Y… ¿de qué voy a escribir hoy?, pues de lo que toca, que no es la Lotería de Navidad -que nunca toca, o al menos a mí- sino de la Navidad en sí, era obvio. Sobre todo, porque una es madre y -desde que lo es- lo vive de otra manera -¡menos mal! porque los años anteriores estaba empezando a darme bastante pereza-. Pereza por sentirme obligada a vivir las mismas experiencias de cada año, en los mismos escenarios, con la misma gente, con la misma sonrisa. Quizás a algunos os parezca mezquino este comentario, o quizás frívolo, pudiera ser. Mea culpa.
Pero lo cierto es que la sonrisa limpia de los niños, la ilusión que emana de sus ojos, la fuerza que transmiten sus anhelos y la magia que invaden sus pensamientos son señales inequívocas de que ellos son los verdaderos protagonistas de estos días. No hay nada como preparar la carta de los Reyes Magos, buscar -después- a los carteros reales para echar a volar sus deseos e imaginar con ellos cómo Sus Majestades preparan los regalos para los niños buenos.
Hoy vuelvo a ser niña, mi memoria quebradiza ha desempolvado imágenes que llegan a mi retina muy claras. Como aquella Navidad que Papá Noel me trajo el bebé más grande del momento, mi «minene», al que bautizaría como José Luis, sí, sí… menudo nombre, lo sé. No solo he recuperado la imagen que me devuelve a mí corriendo hacia aquel gran muñeco que ocupaba una caja tan grande como yo, sino la emoción que sentí al comprobar que mis sueños se habían cumplido.
Recuerdo también que en aquellas navidades celebrábamos las nochebuenas y nocheviejas con aquellos viejos amigos de mis padres, cuyos hijos eran también nuestros amigos.

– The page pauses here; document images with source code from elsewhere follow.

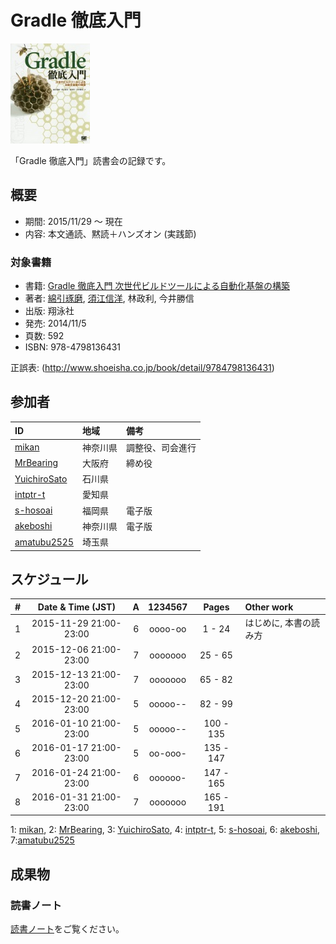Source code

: # Gradle 徹底入門

[![Gradle 徹底入門](/images/cover-gradle.jpg)](http://www.amazon.co.jp/dp/4798136433/)

「Gradle 徹底入門」読書会の記録です。

## 概要

* 期間: 2015/11/29 ～ 現在
* 内容: 本文通読、黙読＋ハンズオン (実践節)

### 対象書籍

* 書籍: [Gradle 徹底入門 次世代ビルドツールによる自動化基盤の構築](http://www.shoeisha.co.jp/book/detail/9784798136431)
* 著者: [綿引琢磨](http://www.delight-tech.co.jp/), [須江信洋](http://nobusue.hatenablog.com/), 林政利, 今井勝信
* 出版: 翔泳社
* 発売: 2014/11/5
* 頁数: 592
* ISBN: 978-4798136431

正誤表: (http://www.shoeisha.co.jp/book/detail/9784798136431)

## 参加者

| ID                                              | 地域     | 備考             |
|:------------------------------------------------|:---------|:-----------------|
| [mikan](https://github.com/mikan)               | 神奈川県 | 調整役、司会進行 |
| [MrBearing](https://github.com/MrBearing)       | 大阪府   | 締め役           |
| [YuichiroSato](https://github.com/YuichiroSato) | 石川県   |                  |
| [intptr-t](https://github.com/intptr-t)         | 愛知県   |                  |
| [s-hosoai](https://github.com/s-hosoai)         | 福岡県   | 電子版           |
| [akeboshi](https://github.com/akeboshi)         | 神奈川県 | 電子版           |
| [amatubu2525](https://github.com/amatubu2525)   | 埼玉県   | 　               |

## スケジュール

|  # |     Date & Time (JST)  | A | 1234567 |   Pages   | Other work             |
|---:|:----------------------:|:-:|:-------:|:---------:|:-----------------------|
|  1 | 2015-11-29 21:00-23:00 | 6 | oooo-oo |   1 -  24 | はじめに, 本書の読み方 |
|  2 | 2015-12-06 21:00-23:00 | 7 | ooooooo |  25 -  65 |                        |
|  3 | 2015-12-13 21:00-23:00 | 7 | ooooooo |  65 -  82 |                        |
|  4 | 2015-12-20 21:00-23:00 | 5 | ooooo-- |  82 -  99 |                        |
|  5 | 2016-01-10 21:00-23:00 | 5 | ooooo-- | 100 - 135 |                        |
|  6 | 2016-01-17 21:00-23:00 | 5 | oo-ooo- | 135 - 147 |                        |
|  7 | 2016-01-24 21:00-23:00 | 6 | oooooo- | 147 - 165 |                        |
|  8 | 2016-01-31 21:00-23:00 | 7 | ooooooo | 165 - 191 |                        |
1: [mikan](https://github.com/mikan), 2: [MrBearing](https://github.com/MrBearing), 3: [YuichiroSato](https://github.com/YuichiroSato), 4: [intptr-t](https://github.com/intptr-t), 5: [s-hosoai](https://github.com/s-hosoai), 6: [akeboshi](https://github.com/akeboshi),  7:[amatubu2525](https://github.com/amatubu2525)

## 成果物

### 読書ノート

[読書ノート](/note/3-gradle.md)をご覧ください。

Éramos vecinos, amigos, compañeros de cole… todo en uno. Íbamos de casa en casa pidiendo el aguinaldo, con aquellas panderetas de colores que rescatábamos cada año de los altillos cuando llegaban estas fechas, nos envolvíamos de confeti y a cantar villancicos sin vergüenza alguna.

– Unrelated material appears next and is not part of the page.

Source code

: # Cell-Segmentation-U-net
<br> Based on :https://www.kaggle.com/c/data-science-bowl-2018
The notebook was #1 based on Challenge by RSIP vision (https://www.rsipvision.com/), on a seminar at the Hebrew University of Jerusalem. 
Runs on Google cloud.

Aquellas navidades nunca volverán, porque son mi pasado y es mejor así. Que pertenezcan al mundo de los recuerdos. Ahora estamos viviendo otras, las que nuestros hijos recordarán. Y por eso pongo todo mi empeño para que sus recuerdos estén, al menos, a la altura de los míos. Con ellos pongo el belén, y el árbol, y cantamos villancicos, y le ponemos leche y polvorones a los reyes y sus camellos. Esa es mi ilusión ahora. La misma.